At about 1:40 into the video, posted by the account “Red White & Bethune,” the family drives past a white van parked by the side of the road.
“Tonight, I was editing our Sunday video and it was of our August 27th footage. I paused my editing and went to lay in bed,” Jenn, wife and mother of the family, wrote on Facebook. “I INSTANTLY got a bone chilling feeling. I leapt up and ran to my laptop. I watched the rest of my footage and sure enough, her van was in the video.”
Jenn told Fox News that she submitted the video to the FBI as potential evidence in Petito’s case.
The search for Gabby Petito continued Sunday in Bridger-Teton National Forest in Moose, Wyoming.
The FBI Denver Field Office confirmed Saturday that the agency, in coordination with the Grand Teton National Park Service, Teton County Sheriff’s Office and Jackson Police Department, were searching areas in nearby Grand Teton National Park.
Fox News on Sunday spotted a police car blocking the road leading to a campsite in the Bridger-Teton National Forest called Moran Vista.
The National Park Service could not comment on any specific activity in the area, but the FBI on Sunday said law enforcement agencies were searching "the Spread Creek Dispersed Camping Area is located in the Bridger-Teton National Forest on the east boundary of Grand Teton National Park."
A TikTok user has highlighted a book that Brian Laundrie appeared to be reading while he traveled cross-country with his fiancé Gabby Petito.
The video, posted to the couple’s channel “Nomadik Statik,” captures bits of their journey.
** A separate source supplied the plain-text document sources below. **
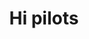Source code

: ---
layout: sidebar_page
title: Hi pilots
permalink: /about_ougc/events/
sidebar_include: "about_ougc_sidebar.html"

---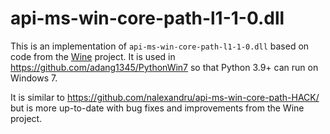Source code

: # api-ms-win-core-path-l1-1-0.dll
This is an implementation of `api-ms-win-core-path-l1-1-0.dll` based on code from the [Wine](https://gitlab.winehq.org/wine/wine) project. It is used in https://github.com/adang1345/PythonWin7 so that Python 3.9+ can run on Windows 7.

It is similar to https://github.com/nalexandru/api-ms-win-core-path-HACK/ but is more up-to-date with bug fixes and improvements from the Wine project.
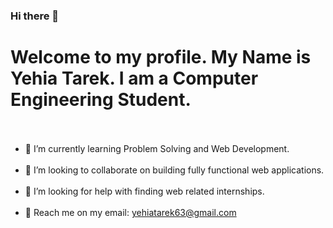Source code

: ### Hi there 👋

<!--
**yehiatarek63/yehiatarek63** is a ✨ _special_ ✨ repository because its `README.md` (this file) appears on your GitHub profile.

Here are some ideas to get you started:

- 🔭 I’m currently working on ...
- 🌱 I’m currently learning ...
- 👯 I’m looking to collaborate on ...
- 🤔 I’m looking for help with ...
- 💬 Ask me about ...
- 📫 How to reach me: ...
- 😄 Pronouns: ...
- ⚡ Fun fact: ...
-->
# Welcome to my profile. My Name is Yehia Tarek. I am a Computer Engineering Student.<br></br>
* 🌱 I’m currently learning Problem Solving and Web Development.<br></br>
* 👯 I’m looking to collaborate on building fully functional web applications.<br></br>
* 🤔 I’m looking for help with finding web related internships.<br></br>
* :email: Reach me on my email: yehiatarek63@gmail.com
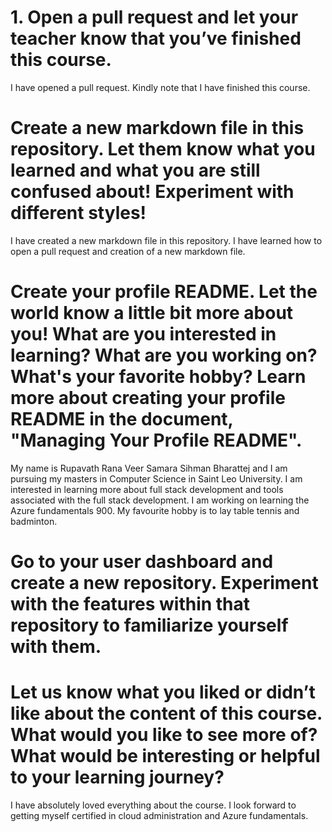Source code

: # 1. Open a pull request and let your teacher know that you’ve finished this course.
I have opened a pull request. Kindly note that I have finished this course.

# Create a new markdown file in this repository. Let them know what you learned and what you are still confused about! Experiment with different styles!
I have created a new markdown file in this repository. I have learned how to open a pull request and creation of a new markdown file. 

# Create your profile README. Let the world know a little bit more about you! What are you interested in learning? What are you working on? What's your favorite hobby? Learn more about creating your profile README in the document, "Managing Your Profile README".
My name is Rupavath Rana Veer Samara Sihman Bharattej and I am pursuing my masters in Computer Science in Saint Leo University. I am interested in learning more about full stack development and tools associated with the full stack development. I am working on learning the Azure fundamentals 900. My favourite hobby is to lay table tennis and badminton. 

# Go to your user dashboard and create a new repository. Experiment with the features within that repository to familiarize yourself with them.

# Let us know what you liked or didn’t like about the content of this course. What would you like to see more of? What would be interesting or helpful to your learning journey?
I have absolutely loved everything about the course. I look forward to getting myself certified in cloud administration and Azure fundamentals.
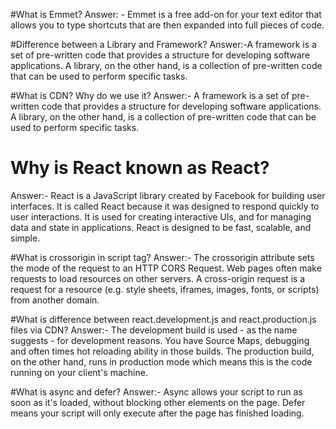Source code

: #What is Emmet?
Answer: - Emmet is a free add-on for your text editor that allows you to type shortcuts that are then expanded into full pieces of code.

#Difference between a Library and Framework?
Answer:-A framework is a set of pre-written code that provides a structure for developing software applications. A library, on the other hand, is a collection of pre-written code that can be used to perform specific tasks.

#What is CDN? Why do we use it?
Answer:- A framework is a set of pre-written code that provides a structure for developing software applications. A library, on the other hand, is a collection of pre-written code that can be used to perform specific tasks.

# Why is React known as React?
Answer:- React is a JavaScript library created by Facebook for building user interfaces. It is called React because it was designed to respond quickly to user interactions. It is used for creating interactive UIs, and for managing data and state in applications. React is designed to be fast, scalable, and simple.

#What is crossorigin in script tag?
Answer:- The crossorigin attribute sets the mode of the request to an HTTP CORS Request. Web pages often make requests to load resources on other servers. A cross-origin request is a request for a resource (e.g. style sheets, iframes, images, fonts, or scripts) from another domain.

#What is difference between react.development.js and react.production.js files via CDN?
Answer:- The development build is used - as the name suggests - for development reasons. You have Source Maps, debugging and often times hot reloading ability in those builds.
The production build, on the other hand, runs in production mode which means this is the code running on your client's machine. 

#What is async and defer?
Answer:- Async allows your script to run as soon as it's loaded, without blocking other elements on the page. Defer means your script will only execute after the page has finished loading.

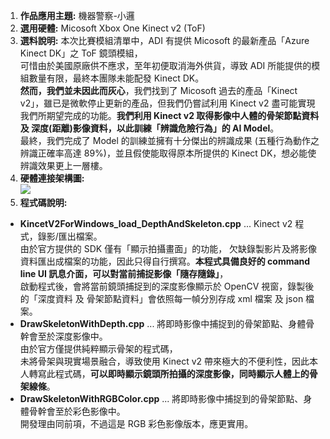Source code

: 1. **作品應用主題:** 機器警察-小邏
2. **選用硬體:** Micosoft Xbox One Kinect v2 (ToF)
3. **選料說明:** 本次比賽模組清單中，ADI 有提供 Micosoft 的最新產品「Azure Kinect DK」之 ToF 鏡頭模組，<br> 
可惜由於美國原廠供不應求，至年初便取消海外供貨，導致 ADI 所能提供的模組數量有限，最終本團隊未能配發 Kinect DK。<br>
**然而，我們並未因此而灰心**，我們找到了 Micosoft 過去的產品「Kinect v2」，雖已是微軟停止更新的產品，但我們仍嘗試利用 Kinect v2 
盡可能實現我們所期望完成的功能。**我們利用 Kinect v2 取得影像中人體的骨架節點資料 及 深度(距離)影像資料，以此訓練「辨識危險行為」的 AI Model**。<br>
最終，我們完成了 Model 的訓練並擁有十分傑出的辨識成果 (五種行為動作之辨識正確率高達 89%)，並且假使能取得原本所提供的 Kinect DK，想必能使辨識效果更上一層樓。
5. **硬體連接架構圖:** <br> ![](https://i.imgur.com/zrHQu7k.png)
6. **程式碼說明:**
  * **KincetV2ForWindows_load_DepthAndSkeleton.cpp** ... Kinect v2 程式，錄影/匯出檔案。<br> 由於官方提供的 SDK 僅有「顯示拍攝畫面」的功能，
欠缺錄製影片及將影像資料匯出成檔案的功能，因此只得自行撰寫。**本程式具備良好的 command line UI 訊息介面，可以對當前捕捉影像「隨存隨錄」**，<br>
啟動程式後，會將當前鏡頭捕捉到的深度影像顯示於 OpenCV 視窗，錄製後的「深度資料 及 骨架節點資料」會依照每一幀分別存成 xml 檔案 及 json 檔案。
  * **DrawSkeletonWithDepth.cpp** ... 將即時影像中捕捉到的骨架節點、身體骨幹會至於深度影像中。<br> 由於官方僅提供純粹顯示骨架的程式碼，<br>
未將骨架與現實場景融合，導致使用 Kinect v2 帶來極大的不便利性，因此本人轉寫此程式碼，**可以即時顯示鏡頭所拍攝的深度影像，同時顯示人體上的骨架線條**。
  * **DrawSkeletonWithRGBColor.cpp** ... 將即時影像中捕捉到的骨架節點、身體骨幹會至於彩色影像中。<br> 開發理由同前項，不過這是 RGB 彩色影像版本，應更實用。

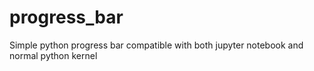 # progress_bar
Simple python progress bar compatible with both jupyter notebook and normal python kernel
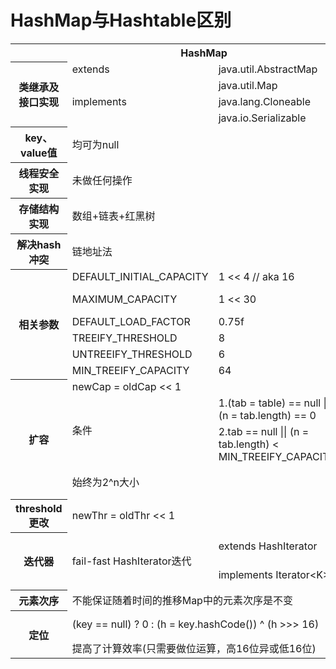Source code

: <h1>HashMap与Hashtable区别</h1>
<table>
  <tr>
    <th scope="col">&nbsp;</th>
    <th colspan="2" scope="col">HashMap</th>
    <th colspan="2" scope="col">HashTable</th>
  </tr>
  <tr>
    <th rowspan="4" scope="row">类继承及接口实现</th>
    <td>extends</td>
    <td>java.util.AbstractMap<K,V></td>
    <td>extends</td>
    <td>java.util.Dictionary<K,V></td>
  </tr>
  <tr>
    <td rowspan="3">implements</td>
    <td>java.util.Map<K,V></td>
    <td rowspan="3">implements</td>
    <td>java.util.Map<K,V></td>
  </tr>
  <tr>
    <td>java.lang.Cloneable</td>
    <td>java.lang.Cloneable</td>
  </tr>
  <tr>
    <td>java.io.Serializable</td>
    <td>java.io.Serializable</td>
  </tr>
  <tr>
    <th scope="row">key、value值</th>
    <td colspan="2">均可为null</td>
    <td colspan="2">不能包含为null的key和value</td>
  </tr>
  <tr>
    <th scope="row">线程安全实现</th>
    <td colspan="2">未做任何操作</td>
    <td colspan="2">将所有操作都标记成synchronized(对当前实例的锁)</td>
  </tr>
  <tr>
    <th scope="row">存储结构实现</th>
    <td colspan="2">数组+链表+红黑树</td>
    <td colspan="2">&nbsp;</td>
  </tr>
  <tr>
    <th scope="row">解决hash冲突</th>
    <td colspan="2">链地址法</td>
    <td colspan="2">&nbsp;</td>
  </tr>
  <tr>
    <th rowspan="6" scope="row">相关参数</th>
    <td>DEFAULT_INITIAL_CAPACITY</td>
    <td>1 &lt;&lt; 4  // aka 16</td>
    <td>initialCapacity</td>
    <td>11</td>
  </tr>
  <tr>
    <td>MAXIMUM_CAPACITY</td>
    <td>1 &lt;&lt; 30</td>
    <td>MAX_ARRAY_SIZE</td>
    <td>Integer.MAX_VALUE - 8</td>
  </tr>
  <tr>
    <td>DEFAULT_LOAD_FACTOR</td>
    <td>0.75f</td>
    <td>loadFactor</td>
    <td>0.75f</td>
  </tr>
  <tr>
    <td>TREEIFY_THRESHOLD</td>
    <td>8</td>
    <td colspan="2">&nbsp;</td>
  </tr>
  <tr>
    <td>UNTREEIFY_THRESHOLD</td>
    <td>6</td>
    <td colspan="2">&nbsp;</td>
  </tr>
  <tr>
    <td>MIN_TREEIFY_CAPACITY</td>
    <td>64</td>
    <td colspan="2">&nbsp;</td>
  </tr>
  <tr>
  	<th rowspan="4" scope="row">扩容</th>
    <td colspan="2">newCap = oldCap &lt;&lt; 1</td>
    <td colspan="2">newCapacity = (oldCapacity &lt;&lt; 1) + 1</td>
  </tr>
  <tr>
    <td rowspan="2">条件</td>
    <td>1.(tab = table) == null || (n = tab.length) == 0</td>
    <td rowspan="2">条件</td>
    <td rowspan="2">count &gt;= threshold</td>
  </tr>
  <tr>
    <td>2.tab == null || (n = tab.length) &lt; MIN_TREEIFY_CAPACITY</td>
  </tr>
  <tr>
    <td colspan="2">始终为2^n大小</td>
    <td colspan="2">表大小为素数,使hash结果更加均匀,hash冲突减少</td>
  </tr>
  <tr>
  	<th scope="row">threshold更改</th>
    <td colspan="2">newThr = oldThr &lt;&lt; 1</td>
    <td colspan="2">Math.min(newCapacity * loadFactor, MAX_ARRAY_SIZE + 1)</td>
  </tr>
  <tr>
    <th rowspan="2" scope="row">迭代器</th>
    <td rowspan="2">fail-fast HashIterator迭代</td>
    <td>extends HashIterator</td>
    <td rowspan="2">fast-fail enumerator迭代器</td>
    <td>implements Enumeration&lt;T&gt;</td>
  </tr>
  <tr>
    <td>implements Iterator&lt;K&gt;</td>
    <td>implements Iterator&lt;T&gt;</td>
  </tr>
  <tr>
    <th scope="row">元素次序</th>
    <td colspan="2">不能保证随着时间的推移Map中的元素次序是不变</td>
    <td colspan="2">次序不变</td>
  </tr>
  <tr>
    <th rowspan="2" scope="row">定位</th>
    <td colspan="2">(key == null) ? 0 : (h = key.hashCode()) ^ (h &gt;&gt;&gt; 16)</td>
    <td colspan="2">(key.hashCode() &amp; 0x7FFFFFFF) % tab.length</td>
  </tr>
  <tr>
    <td colspan="2">提高了计算效率(只需要做位运算，高16位异或低16位)</td>
    <td colspan="2">除法运算较耗时</td>
  </tr>
</table>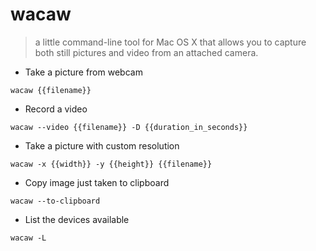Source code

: # wacaw

> a little command-line tool for Mac OS X that allows you to capture both still pictures and video from an attached camera.

- Take a picture from webcam

`wacaw {{filename}}`

- Record a video

`wacaw --video {{filename}} -D {{duration_in_seconds}}`

- Take a picture with custom resolution

`wacaw -x {{width}} -y {{height}} {{filename}}`

- Copy image just taken to clipboard

`wacaw --to-clipboard`

- List the devices available

`wacaw -L`
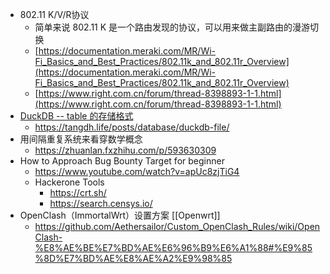 - 802.11 K/V/R协议
	- 简单来说 802.11 K 是一个路由发现的协议，可以用来做主副路由的漫游切换
	- [https://documentation.meraki.com/MR/Wi-Fi_Basics_and_Best_Practices/802.11k_and_802.11r_Overview](https://documentation.meraki.com/MR/Wi-Fi_Basics_and_Best_Practices/802.11k_and_802.11r_Overview)
	- [https://www.right.com.cn/forum/thread-8398893-1-1.html](https://www.right.com.cn/forum/thread-8398893-1-1.html)
- [DuckDB -- table 的存储格式](https://tangdh.life/posts/database/duckdb-file/)
	- https://tangdh.life/posts/database/duckdb-file/
- 用间隔重复系统来看穿数学概念
	- https://zhuanlan.fxzhihu.com/p/593630309
- How to Approach Bug Bounty Target for beginner
	- https://www.youtube.com/watch?v=apUc8zjTiG4
	- Hackerone Tools
		- https://crt.sh/
		- https://search.censys.io/
- OpenClash（ImmortalWrt）设置方案 [[Openwrt]]
	- https://github.com/Aethersailor/Custom_OpenClash_Rules/wiki/OpenClash-%E8%AE%BE%E7%BD%AE%E6%96%B9%E6%A1%88#%E9%85%8D%E7%BD%AE%E8%AE%A2%E9%98%85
At about 6:40 into the video, TikTok user Alyssa Rose – with her handle alyssaest93 – points out “something disturbing.”
“The clip is of … Brian reading a book, and it is apparently called Annihilation by Jeff VanderMeer, about groups of people exploring uncharted terrain that go missing,” Rose said in her post. “This particular book in the series follows four women. What?”
Rose said that some users have insisted that this information “needs to be turned over to the police,” though, the elements that she highlighted are not the focus of the book.
Laundrie’s Instagram also featured books by Chuck Palahniuk, as well as art inspired by what he was reading. Palahniuk’s books often feature meditations on and depictions of violence.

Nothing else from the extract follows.